The nature of the anion played a major role in the dissolution of biomass. For example, [EMIM][OAc] was more effective than [EMIM] [Cl] in the dissolution of southern yellow pine [36]. The chloride anion combined with the [BMIM] cation was effective in the dissolution of maple wood flour. Substitution of the chloride anion with the tetrafluoroborate or hexafluorophosphate anions made the maple wood flour insoluble [25]. Maple wood flour pretreated in [EMIM][OAc] and [BMIM][OAc] at 90°C for 6 h resulted in a decrease in cellulose crystallinity, higher glucose, and xylose yields. In contrast, pretreatment with [BMIM][MeSO4] had little effect on the biomass cell structure, sugar yields, and cellulose crystal­linity, compared to untreated wood flour [38].
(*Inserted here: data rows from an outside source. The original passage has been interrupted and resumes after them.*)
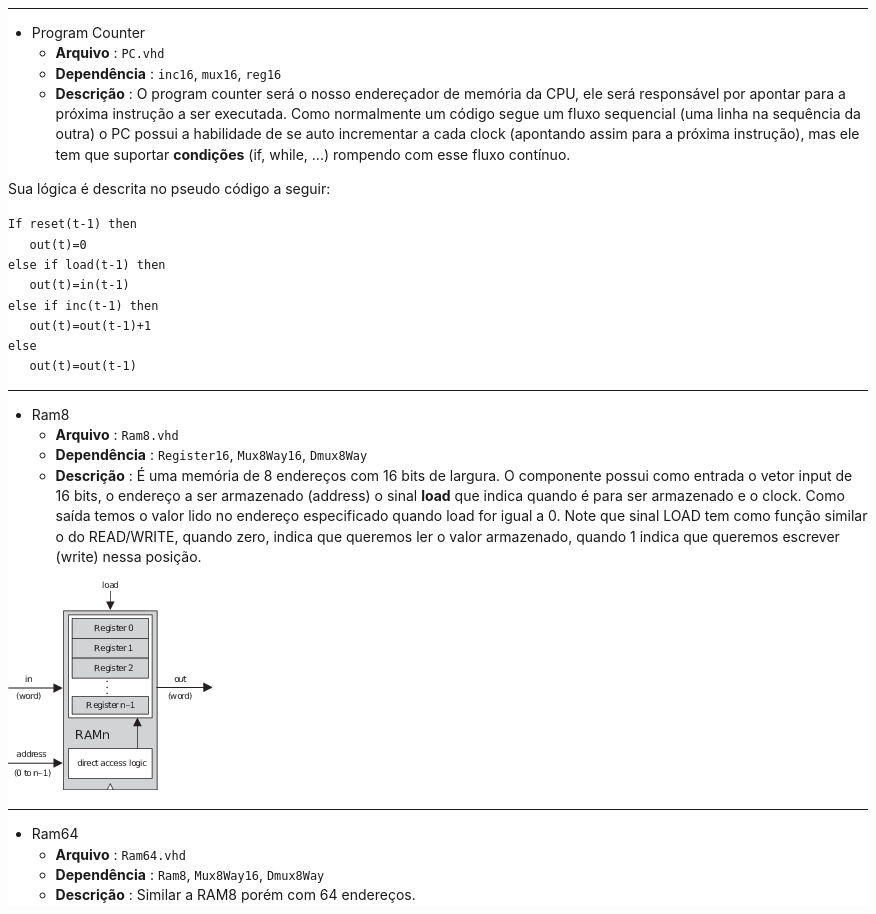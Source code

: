 ---------------------------

- Program Counter
    - **Arquivo**   : `PC.vhd`
    - **Dependência** : `inc16`, `mux16`, `reg16`
    - **Descrição** : O program counter será o nosso endereçador de memória da CPU, ele será responsável por apontar para a próxima instrução a ser executada. Como normalmente um código segue um fluxo sequencial (uma linha na sequência da outra) o PC possui a habilidade de se auto incrementar a cada clock (apontando assim para  a próxima instrução), mas ele tem que suportar **condições** (if, while, ...) rompendo com esse fluxo contínuo.
 
Sua lógica é descrita no pseudo código a seguir:
 
```
If reset(t-1) then 
   out(t)=0
else if load(t-1) then 
   out(t)=in(t-1)
else if inc(t-1) then 
   out(t)=out(t-1)+1
else
   out(t)=out(t-1)
```
    
---------------------------

- Ram8
    - **Arquivo**   : `Ram8.vhd`
    - **Dependência** : `Register16`, `Mux8Way16`, `Dmux8Way`
    - **Descrição** : É uma memória de 8 endereços com 16 bits de largura. O componente possui como entrada o vetor input de 16 bits, o endereço a ser armazenado (address) o sinal **load** que indica quando é para ser armazenado e o clock. Como saída temos o valor lido no endereço especificado quando load for igual a 0.
     Note que sinal LOAD tem como função similar o do READ/WRITE, quando zero, indica que queremos ler o valor armazenado, quando 1 indica que queremos escrever (write) nessa posição.
    
![RAM 8](figs/E-LogSeq/ram8.png)

---------------------------
    
- Ram64
    - **Arquivo**   : `Ram64.vhd`
    - **Dependência** : `Ram8`, `Mux8Way16`, `Dmux8Way`
    - **Descrição** : Similar a RAM8 porém com 64 endereços.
The ability to dissolve biomass was related to the anion basicity. [EMIM] [OAc] was a better solvent than [BMIM][Cl] for southern yellow pine and red oak (particle size 0.125-0.250 mm), due to the increased basicity of the acetate anion and also its lower viscosity and melting point [36]. Cork powder remained insoluble in [EMIM] [Cl] and [BMIM][Cl] after 4 h at 100°C. Replacing the chloride anion with a lactate or ethanoate anion improved the cork dissolution significantly. ILs based on the cholinium cation and alkanoate anions were more effective in the cork dissolution. Among the alkanoate anions included in the study, the increasing alkyl chain length (ethanoate, butanoate, hexanoate) led to an increase in biomass dis­solution efficiency, attributed to an increase in the basicity of the anion [39].

The structure of the cation plays a role in the melting point of the IL. Alkyl groups on the imidazole tend to lower the melting temperature, and enhance wood liquefaction and processability of the wood solution. For example, wood disso­lution was more effective in 1-butyl-3-allylimidazolium chloride ([BAIM][Cl]), then in 1-methyl-3-allylimidazolium chloride ([MAIM][Cl]) [16].